Information START

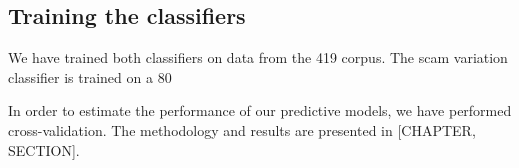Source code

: \begin{table}[h]
  \centering
   \caption{Feature selection for scam variation classifier and PQ classifier}
\end{table}

\subsection{Training the classifiers}

We have trained both classifiers on data from the 419 corpus.  The scam variation classifier is trained on a 80%

In order to estimate the performance of our predictive models, we have performed cross-validation. The methodology and results are presented in [CHAPTER, SECTION].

Information END

Your output should consist only of the lines from the one containing "selection for scam" to the end of the records above, each retyped exactly.

   \caption{Feature selection for scam variation classifier and PQ classifier}
\end{table}

\subsection{Training the classifiers}

We have trained both classifiers on data from the 419 corpus.  The scam variation classifier is trained on a 80%

In order to estimate the performance of our predictive models, we have performed cross-validation. The methodology and results are presented in [CHAPTER, SECTION].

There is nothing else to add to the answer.